The Communist Party of China's discipline inspection team in Hunan province has announced it is investigating 431 CPC members and government workers on suspicion of electoral fraud in December 2012 and January 2013.
Those suspected of having broken the law will be passed on to judicial authorities, the inspection team said.
The news follows a statement from the provincial legislature on Saturday that more than 500 local lawmakers had been disqualified, dismissed or have resigned over the electoral fraud in Hengyang, the second-largest city in Hunan.
Altogether 527 city lawmakers were present at the election of provincial lawmakers during the first session of the 14th Hengyang people's congress between Dec 28, 2012, and Jan 3, 2013.
Preliminary investigations have shown that the 56 lawmakers elected offered 110 million yuan ($18 million) in bribes to 518 city lawmakers and another 68 staff.
The provincial legislature disqualified the 56 during a plenary meeting that concluded on Saturday, and legislative bodies in Hengyang accepted the resignations of 512 people who took the bribes.

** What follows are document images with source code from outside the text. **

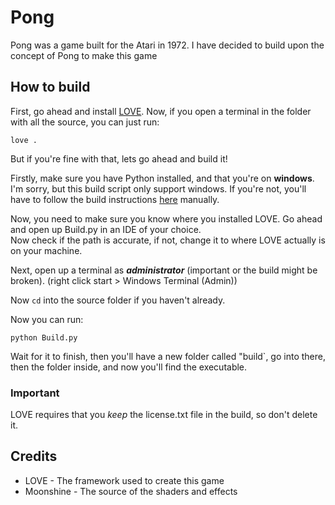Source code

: # Pong
Pong was a game built for the Atari in 1972. I have decided to build upon the concept of Pong to make this game

## How to build
First, go ahead and install [LOVE](https://love2d.org/).
Now, if you open a terminal in the folder with all the source, you can just run:  
```
love .
```  
But if you're fine with that, lets go ahead and build it!  

Firstly, make sure you have Python installed, and that you're on **windows**. I'm sorry, but this build script only support windows. If you're not, you'll have to follow the build instructions [here](https://love2d.org/wiki/Game_Distribution) manually.

Now, you need to make sure you know where you installed LOVE. Go ahead and open up Build.py in an IDE of your choice.  
Now check if the path is accurate, if not, change it to where LOVE actually is on your machine.  

Next, open up a terminal as _**administrator**_ (important or the build might be broken). (right click start > Windows Terminal (Admin))

Now `cd` into the source folder if you haven't already.

Now you can run:
```
python Build.py
```
Wait for it to finish, then you'll have a new folder called "build`, go into there, then the folder inside, and now you'll find the executable.

### Important
LOVE requires that you *keep* the license.txt file in the build, so don't delete it.

## Credits
- LOVE - The framework used to create this game
- Moonshine - The source of the shaders and effects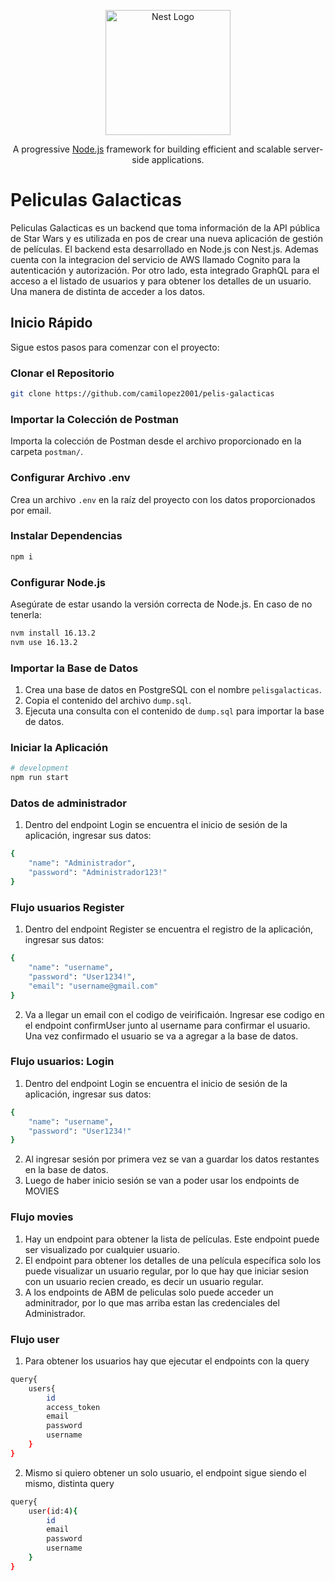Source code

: <p align="center">
  <a href="http://nestjs.com/" target="blank"><img src="https://nestjs.com/img/logo-small.svg" width="200" alt="Nest Logo" /></a>
</p>

[circleci-image]: https://img.shields.io/circleci/build/github/nestjs/nest/master?token=abc123def456
[circleci-url]: https://circleci.com/gh/nestjs/nest

  <p align="center">A progressive <a href="http://nodejs.org" target="_blank">Node.js</a> framework for building efficient and scalable server-side applications.</p>

# Peliculas Galacticas

Peliculas Galacticas es un backend que toma información de la API pública de Star Wars y es utilizada en pos de crear una nueva aplicación de gestión de películas. El backend esta desarrollado en Node.js con Nest.js. Ademas cuenta con la integracion del servicio de AWS llamado Cognito para la autenticación y autorización. Por otro lado, esta integrado GraphQL para el acceso a el listado de usuarios y para obtener los detalles de un usuario. Una manera de distinta de acceder a los datos.

## Inicio Rápido

Sigue estos pasos para comenzar con el proyecto:

### Clonar el Repositorio

```bash
git clone https://github.com/camilopez2001/pelis-galacticas
```

### Importar la Colección de Postman

Importa la colección de Postman desde el archivo proporcionado en la carpeta `postman/`.

### Configurar Archivo .env

Crea un archivo `.env` en la raíz del proyecto con los datos proporcionados por email.

### Instalar Dependencias

```bash
npm i
```

### Configurar Node.js

Asegúrate de estar usando la versión correcta de Node.js. En caso de no tenerla:

```bash
nvm install 16.13.2
nvm use 16.13.2
```

### Importar la Base de Datos

1. Crea una base de datos en PostgreSQL con el nombre `pelisgalacticas`.
2. Copia el contenido del archivo `dump.sql`.
3. Ejecuta una consulta con el contenido de `dump.sql` para importar la base de datos.

### Iniciar la Aplicación

```bash
# development
npm run start
```

### Datos de administrador

1. Dentro del endpoint Login se encuentra el inicio de sesión de la aplicación, ingresar sus datos:
```bash
{
    "name": "Administrador",
    "password": "Administrador123!"
}
```

### Flujo usuarios Register

1. Dentro del endpoint Register se encuentra el registro de la aplicación, ingresar sus datos:
```bash
{
    "name": "username",
    "password": "User1234!",
    "email": "username@gmail.com"
}
```
2. Va a llegar un email con el codigo de veirificaión. Ingresar ese codigo en el endpoint confirmUser junto al username para confirmar el usuario. Una vez confirmado el usuario se va a agregar a la base de datos.

### Flujo usuarios: Login

1. Dentro del endpoint Login se encuentra el inicio de sesión de la aplicación, ingresar sus datos:
```bash
{
    "name": "username",
    "password": "User1234!"
}
```
2. Al ingresar sesión por primera vez se van a guardar los datos restantes en la base de datos.
3. Luego de haber inicio sesión se van a poder usar los endpoints de MOVIES

### Flujo movies

1. Hay un endpoint para obtener la lista de películas. Este endpoint puede ser visualizado por cualquier usuario. 
2. El endpoint para obtener los detalles de una película específica solo los puede visualizar un usuario regular, por lo que hay
que iniciar sesion con un usuario recien creado, es decir un usuario regular.
3. A los endpoints de ABM de peliculas solo puede acceder un adminitrador, por lo que mas arriba estan las credenciales del 
Administrador.

### Flujo user

1. Para obtener los usuarios hay que ejecutar el endpoints con la query
```bash
query{
    users{
        id
        access_token
        email
        password
        username
    }
}
```

2. Mismo si quiero obtener un solo usuario, el endpoint sigue siendo el mismo, distinta query
```bash
query{
    user(id:4){
        id
        email
        password
        username
    }
}
```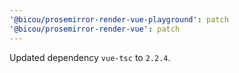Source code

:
 ```yaml
---
'@bicou/prosemirror-render-vue-playground': patch
'@bicou/prosemirror-render-vue': patch
---
```


Updated dependency `vue-tsc` to `2.2.4`.
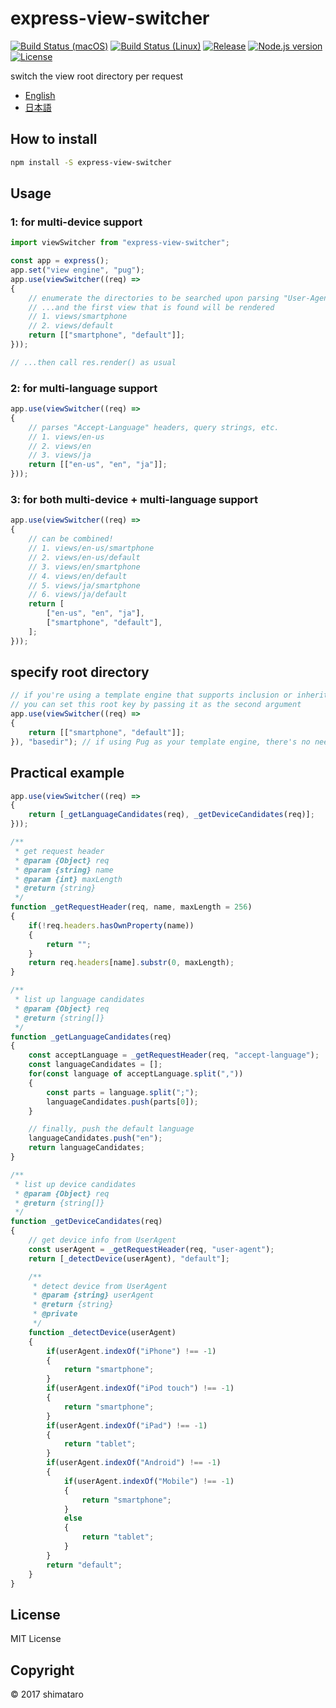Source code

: # express-view-switcher

[![Build Status (macOS)][image-build-macos]][link-build-macos]
[![Build Status (Linux)][image-build-linux]][link-build-linux]
[![Release][image-release]][link-release]
[![Node.js version][image-engine]][link-engine]
[![License][image-license]][link-license]

switch the view root directory per request

* [English](README.md)
* [日本語](README.ja.md)

## How to install

```bash
npm install -S express-view-switcher
```

## Usage

### 1: for multi-device support

```javascript
import viewSwitcher from "express-view-switcher";

const app = express();
app.set("view engine", "pug");
app.use(viewSwitcher((req) =>
{
    // enumerate the directories to be searched upon parsing "User-Agent" header
    // ...and the first view that is found will be rendered
    // 1. views/smartphone
    // 2. views/default
    return [["smartphone", "default"]];
}));

// ...then call res.render() as usual
```

### 2: for multi-language support

```javascript
app.use(viewSwitcher((req) =>
{
    // parses "Accept-Language" headers, query strings, etc.
    // 1. views/en-us
    // 2. views/en
    // 3. views/ja
    return [["en-us", "en", "ja"]];
}));
```

### 3: for both multi-device + multi-language support

```javascript
app.use(viewSwitcher((req) =>
{
    // can be combined!
    // 1. views/en-us/smartphone
    // 2. views/en-us/default
    // 3. views/en/smartphone
    // 4. views/en/default
    // 5. views/ja/smartphone
    // 6. views/ja/default
    return [
        ["en-us", "en", "ja"],
        ["smartphone", "default"],
    ];
}));
```

## specify root directory

```javascript
// if you're using a template engine that supports inclusion or inheritance, and can specify and set the base directory root key name in res.locals,
// you can set this root key by passing it as the second argument
app.use(viewSwitcher((req) =>
{
    return [["smartphone", "default"]];
}), "basedir"); // if using Pug as your template engine, there's no need to specify the root key name, as "basedir" is automatically set in res.locals
```

## Practical example

```javascript
app.use(viewSwitcher((req) =>
{
    return [_getLanguageCandidates(req), _getDeviceCandidates(req)];
}));

/**
 * get request header
 * @param {Object} req
 * @param {string} name
 * @param {int} maxLength
 * @return {string}
 */
function _getRequestHeader(req, name, maxLength = 256)
{
    if(!req.headers.hasOwnProperty(name))
    {
        return "";
    }
    return req.headers[name].substr(0, maxLength);
}

/**
 * list up language candidates
 * @param {Object} req
 * @return {string[]}
 */
function _getLanguageCandidates(req)
{
    const acceptLanguage = _getRequestHeader(req, "accept-language");
    const languageCandidates = [];
    for(const language of acceptLanguage.split(","))
    {
        const parts = language.split(";");
        languageCandidates.push(parts[0]);
    }

    // finally, push the default language
    languageCandidates.push("en");
    return languageCandidates;
}

/**
 * list up device candidates
 * @param {Object} req
 * @return {string[]}
 */
function _getDeviceCandidates(req)
{
    // get device info from UserAgent
    const userAgent = _getRequestHeader(req, "user-agent");
    return [_detectDevice(userAgent), "default"];

    /**
     * detect device from UserAgent
     * @param {string} userAgent
     * @return {string}
     * @private
     */
    function _detectDevice(userAgent)
    {
        if(userAgent.indexOf("iPhone") !== -1)
        {
            return "smartphone";
        }
        if(userAgent.indexOf("iPod touch") !== -1)
        {
            return "smartphone";
        }
        if(userAgent.indexOf("iPad") !== -1)
        {
            return "tablet";
        }
        if(userAgent.indexOf("Android") !== -1)
        {
            if(userAgent.indexOf("Mobile") !== -1)
            {
                return "smartphone";
            }
            else
            {
                return "tablet";
            }
        }
        return "default";
    }
}
```

## License

MIT License

## Copyright

&copy; 2017 shimataro

[image-build-macos]: https://img.shields.io/travis/com/shimataro/express-view-switcher/master.svg?label=macOS
[link-build-macos]: https://travis-ci.com/shimataro/express-view-switcher
[image-build-linux]: https://img.shields.io/travis/com/shimataro/express-view-switcher/master.svg?label=Linux
[link-build-linux]: https://travis-ci.com/shimataro/express-view-switcher
[image-release]: https://img.shields.io/github/release/shimataro/express-view-switcher.svg
[link-release]: https://github.com/shimataro/express-view-switcher/releases
[image-engine]: https://img.shields.io/node/v/express-view-switcher.svg
[link-engine]: https://nodejs.org/
[image-license]: https://img.shields.io/github/license/shimataro/express-view-switcher.svg
[link-license]: ./LICENSE
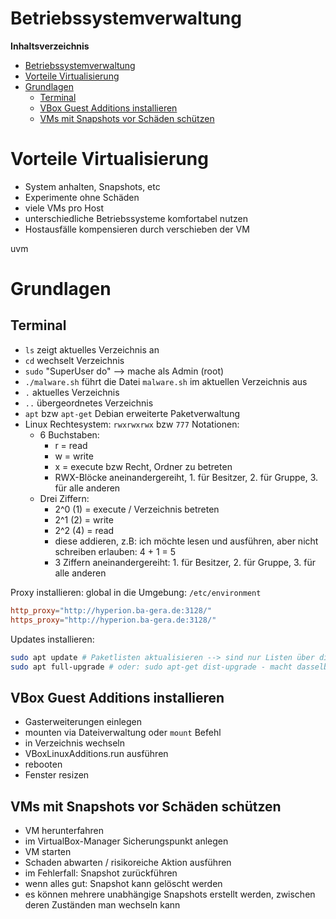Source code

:Betriebssystemverwaltung
========================

<!-- START doctoc generated TOC please keep comment here to allow auto update -->
<!-- DON'T EDIT THIS SECTION, INSTEAD RE-RUN doctoc TO UPDATE -->
**Inhaltsverzeichnis**

- [Betriebssystemverwaltung](#betriebssystemverwaltung)
- [Vorteile Virtualisierung](#vorteile-virtualisierung)
- [Grundlagen](#grundlagen)
  - [Terminal](#terminal)
  - [VBox Guest Additions installieren](#vbox-guest-additions-installieren)
  - [VMs mit Snapshots vor Schäden schützen](#vms-mit-snapshots-vor-sch%C3%A4den-sch%C3%BCtzen)

<!-- END doctoc generated TOC please keep comment here to allow auto update -->

<!---
created by Maximilian Kerst, 05.10.2020

Disclaimer von Max: was ich hier reinschreibe, ist zT sehr oberflächlich, da wir hier erstmal Basics behandeln.
Falls jemand damit ein Problem hat, kann er gerne Details hinzufügen :-)
-->

# Vorteile Virtualisierung

- System anhalten, Snapshots, etc
- Experimente ohne Schäden
- viele VMs pro Host
- unterschiedliche Betriebssysteme komfortabel nutzen
- Hostausfälle kompensieren durch verschieben der VM

uvm

# Grundlagen

## Terminal

- ``ls`` zeigt aktuelles Verzeichnis an
- ``cd`` wechselt Verzeichnis
- ``sudo`` "SuperUser do" --> mache als Admin (root)
- ``./malware.sh`` führt die Datei ``malware.sh`` im aktuellen Verzeichnis aus
- ``.`` aktuelles Verzeichnis
- ``..`` übergeordnetes Verzeichnis
- ``apt`` bzw ``apt-get`` Debian erweiterte Paketverwaltung
- Linux Rechtesystem: ``rwxrwxrwx`` bzw ``777`` Notationen:
  - 6 Buchstaben:
    - r = read
    - w = write
    - x = execute bzw Recht, Ordner zu betreten
    - RWX-Blöcke aneinandergereiht, 1. für Besitzer, 2. für Gruppe, 3. für alle anderen
  - Drei Ziffern:
    - 2^0 (1) = execute / Verzeichnis betreten
    - 2^1 (2) = write
    - 2^2 (4) = read
    - diese addieren, z.B: ich möchte lesen und ausführen, aber nicht schreiben erlauben: 4 + 1 = 5
    - 3 Ziffern aneinandergereiht: 1. für Besitzer, 2. für Gruppe, 3. für alle anderen

Proxy installieren: global in die Umgebung: ``/etc/environment``

```conf
http_proxy="http://hyperion.ba-gera.de:3128/"
https_proxy="http://hyperion.ba-gera.de:3128/"
```

Updates installieren:

```bash
sudo apt update # Paketlisten aktualisieren --> sind nur Listen über die Pakete
sudo apt full-upgrade # oder: sudo apt-get dist-upgrade - macht dasselbe
```

## VBox Guest Additions installieren

- Gasterweiterungen einlegen
- mounten via Dateiverwaltung oder ``mount`` Befehl
- in Verzeichnis wechseln
- VBoxLinuxAdditions.run ausführen
- rebooten
- Fenster resizen

## VMs mit Snapshots vor Schäden schützen

- VM herunterfahren
- im VirtualBox-Manager Sicherungspunkt anlegen
- VM starten
- Schaden abwarten / risikoreiche Aktion ausführen
- im Fehlerfall: Snapshot zurückführen
- wenn alles gut: Snapshot kann gelöscht werden
- es können mehrere unabhängige Snapshots erstellt werden, zwischen deren Zuständen man wechseln kann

Another five provincial lawmakers who were not found to have offered bribes were nonetheless dismissed for "serious dereliction of duty", according to the statement from the provincial legislature. Three municipal lawmakers who did not accept bribes resigned, also for "serious dereliction of duty".
Another six who took bribes had already been transferred outside of the city and were no longer in their posts.
Tong Mingqian, then Party chief of Hengyang and in charge of the election, was sacked from his new post as vice chairman of the Hunan Provincial Committee of the Chinese People's Political Consultative Conference on Dec 21.
The statement from the legislature said the fraud, which involved a huge number of lawmakers and a large amount of money, is extremely serious and has had a very negative impact.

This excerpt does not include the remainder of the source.